I nodded, then said, "Why did you put in the telegram— I'll break if I have to take any more of this?"

"To make Brady think the police had been questioning her," Bob said. "That would worry him because she might break down and tell the police she had paid him to kill her husband. That would force him to meet the plane—but it didn't."

"I see," I said. I went back to the phone and called Lieutenant Wilson in Chicago. "Look," I said when they located him, "find out if Joe Brady made any calls to Central City after six this evening, or sent any telegrams here. Also check on Byron Jacks' widow and see if she's okay."

"Will do," Lieutenant Wilson answered.

I got the  dial tone and  dialed the direct wire to my own office, getting Lieutenant McGrory. "Look, Ed," I said, "get out the Byron Jacks file. Something may be cooking. Check any shootings this evening against the names in that file. If you find a connection, let me know. I'll call you later. I'm expecting a call from Chicago that may give something more." I hung up and went back to the living room.

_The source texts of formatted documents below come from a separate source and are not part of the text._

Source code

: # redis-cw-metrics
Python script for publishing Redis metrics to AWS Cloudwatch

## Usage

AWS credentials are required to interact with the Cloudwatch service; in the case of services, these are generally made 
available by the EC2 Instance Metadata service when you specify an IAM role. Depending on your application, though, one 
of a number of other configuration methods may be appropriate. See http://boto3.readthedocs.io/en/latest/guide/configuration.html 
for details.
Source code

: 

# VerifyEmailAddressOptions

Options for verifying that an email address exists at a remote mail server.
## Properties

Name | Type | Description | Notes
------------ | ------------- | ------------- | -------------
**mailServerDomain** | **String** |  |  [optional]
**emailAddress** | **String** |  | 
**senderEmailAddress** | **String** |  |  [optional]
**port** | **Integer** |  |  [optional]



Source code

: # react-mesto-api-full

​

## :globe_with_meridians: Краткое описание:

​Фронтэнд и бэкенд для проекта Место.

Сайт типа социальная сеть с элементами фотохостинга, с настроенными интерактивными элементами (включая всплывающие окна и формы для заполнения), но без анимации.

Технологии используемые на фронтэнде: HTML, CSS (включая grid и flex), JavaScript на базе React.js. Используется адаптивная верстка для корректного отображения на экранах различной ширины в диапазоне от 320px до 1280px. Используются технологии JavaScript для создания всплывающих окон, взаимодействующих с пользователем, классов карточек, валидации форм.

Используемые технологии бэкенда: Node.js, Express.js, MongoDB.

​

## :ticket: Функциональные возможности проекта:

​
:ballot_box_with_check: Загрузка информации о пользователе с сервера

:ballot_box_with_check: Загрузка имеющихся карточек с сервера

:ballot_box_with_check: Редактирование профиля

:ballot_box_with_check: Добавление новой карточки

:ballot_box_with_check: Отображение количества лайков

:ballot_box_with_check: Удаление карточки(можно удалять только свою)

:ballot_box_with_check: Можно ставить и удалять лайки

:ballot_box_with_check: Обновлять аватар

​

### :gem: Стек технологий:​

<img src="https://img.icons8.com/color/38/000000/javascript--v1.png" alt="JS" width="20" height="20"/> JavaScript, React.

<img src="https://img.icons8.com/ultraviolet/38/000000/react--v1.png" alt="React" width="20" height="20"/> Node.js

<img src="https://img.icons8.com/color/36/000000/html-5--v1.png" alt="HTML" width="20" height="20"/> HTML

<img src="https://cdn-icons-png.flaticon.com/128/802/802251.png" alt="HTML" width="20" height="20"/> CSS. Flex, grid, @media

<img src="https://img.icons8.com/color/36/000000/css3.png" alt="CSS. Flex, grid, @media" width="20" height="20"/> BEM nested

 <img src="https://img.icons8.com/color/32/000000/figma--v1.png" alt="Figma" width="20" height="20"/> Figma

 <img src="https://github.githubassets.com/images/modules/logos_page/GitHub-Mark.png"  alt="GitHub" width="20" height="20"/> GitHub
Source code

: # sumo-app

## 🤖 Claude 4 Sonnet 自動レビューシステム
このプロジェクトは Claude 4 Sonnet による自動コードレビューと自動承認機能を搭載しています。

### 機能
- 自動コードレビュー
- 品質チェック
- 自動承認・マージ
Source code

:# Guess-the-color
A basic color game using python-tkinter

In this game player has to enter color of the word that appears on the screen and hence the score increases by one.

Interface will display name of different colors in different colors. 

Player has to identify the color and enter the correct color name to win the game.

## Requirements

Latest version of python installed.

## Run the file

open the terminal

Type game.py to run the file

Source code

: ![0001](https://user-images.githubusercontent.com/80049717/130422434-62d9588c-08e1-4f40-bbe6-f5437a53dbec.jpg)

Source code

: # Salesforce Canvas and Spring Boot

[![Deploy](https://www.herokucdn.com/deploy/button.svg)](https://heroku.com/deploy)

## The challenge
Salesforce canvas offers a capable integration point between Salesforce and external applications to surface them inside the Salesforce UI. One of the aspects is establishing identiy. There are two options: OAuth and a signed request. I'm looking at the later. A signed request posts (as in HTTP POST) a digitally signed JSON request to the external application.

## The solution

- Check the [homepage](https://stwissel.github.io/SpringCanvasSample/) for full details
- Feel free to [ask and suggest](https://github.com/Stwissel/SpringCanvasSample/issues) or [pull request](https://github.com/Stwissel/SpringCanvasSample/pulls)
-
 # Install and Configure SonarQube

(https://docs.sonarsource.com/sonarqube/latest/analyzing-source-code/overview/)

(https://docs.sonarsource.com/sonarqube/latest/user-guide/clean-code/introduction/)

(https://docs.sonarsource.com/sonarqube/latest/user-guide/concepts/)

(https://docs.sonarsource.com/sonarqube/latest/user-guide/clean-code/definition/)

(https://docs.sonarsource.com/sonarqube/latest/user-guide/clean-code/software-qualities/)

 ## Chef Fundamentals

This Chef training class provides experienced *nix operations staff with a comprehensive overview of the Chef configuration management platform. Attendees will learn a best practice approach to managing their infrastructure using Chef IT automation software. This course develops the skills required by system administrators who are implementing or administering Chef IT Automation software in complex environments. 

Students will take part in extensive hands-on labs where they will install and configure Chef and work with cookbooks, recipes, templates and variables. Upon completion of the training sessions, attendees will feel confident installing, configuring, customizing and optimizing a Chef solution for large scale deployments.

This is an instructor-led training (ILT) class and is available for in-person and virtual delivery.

They had all heard my end of the phone calls.

"What was that all about?" Billie asked.

I shrugged and busied myself freshening my bourbon on the rocks. I just got comfortable when the phone rang. It was Lieutenant Wilson in Chicago. He gave me a phone number. I thanked him and hung up. Before I could lift the phone, it rang again. It was McGrory.

I listened to what he had to say, then said, "Okay, now check out this phone number and pick up everyone. Check out any guns with ballistics. If that works, we have a tight case."

I hung up and went back to the living room and sat down. I grinned at Bob and picked up my bourbon on the rocks. Bob had a questioning scowl on his face, but he didn't say anything.

I swirled the ice cubes around in my glass and said, "You're okay, Bob. I'm beginning to get a picture of what you do. Your m.o. You take known substances and combine them to make a new substance. You're good at that. Right?"

"That's what I do as a research chemist," Bob said. "But what . . . ?"

"What does that have to do with this?" I said. "Let me ask you something. Do the new substances sometimes have powers you didn't expect?"

"Almost always," Bob said.

"That's what I mean," I said. "You sent a telegram to Joe Brady. You expected it to have a certain effect on him, based on a theory you had. Your theory was one hundred percent wrong, but your telegram was real and had an effect you couldn't predict. You see, not only was Joe Brady the intended victim of that bullet, he also knew who ordered the bullet, who fired it, and who fingered him. We thought he did at the time, but there was no way we could prove it, or make him talk. All he wanted was OUT. The party that fingered him—put a blue light next to the phone or something—was a girl he got cozy with when he was there. When Byron Jacks got killed, Joe Brady knew the girl had been the finger. He wanted no part of her. When he got your telegram, he thought she had sent it—not Mrs. Jacks, as you expected. He immediately called the man who had wanted him murdered. You see, Brady thought she was coming to Chicago to rat on her boss, or at least be a nuisance to him. The locals got to her before the plane took off. Of course, she denied planning to run out, but who would believe her after the call from Brady? They took her for a ride. She was found a half hour ago in the ditch on U.S. 41. The local boys don't know we have a fix on them, so we may catch them with the gun that did the job. We still won't have solved the Byron Jacks case—technically —but we'll have them cold for the murder of Shadi Dell, a local stripteaser." I chuckled. "Imagine Shadi Dell's surprise when the local hoods showed up at her apartment about six-forty-five and accused her of planning to catch a plane to Chicago. Of course, she denied it, but who would believe her?" I chuckled again, and swirled the ice cubes in my drink. "The timing was perfect!" I concluded.

"You mean my telegram caused the death of ... ?" Bob said. He was turning green around the gills.

"That's a by-product, you might say, of this experiment in arranging circumstances," I said.

Bob staggered to his feet and started toward the stairway, retching.

It was Billie who leaped up to help him. Billie's always been the sensitive member of the family.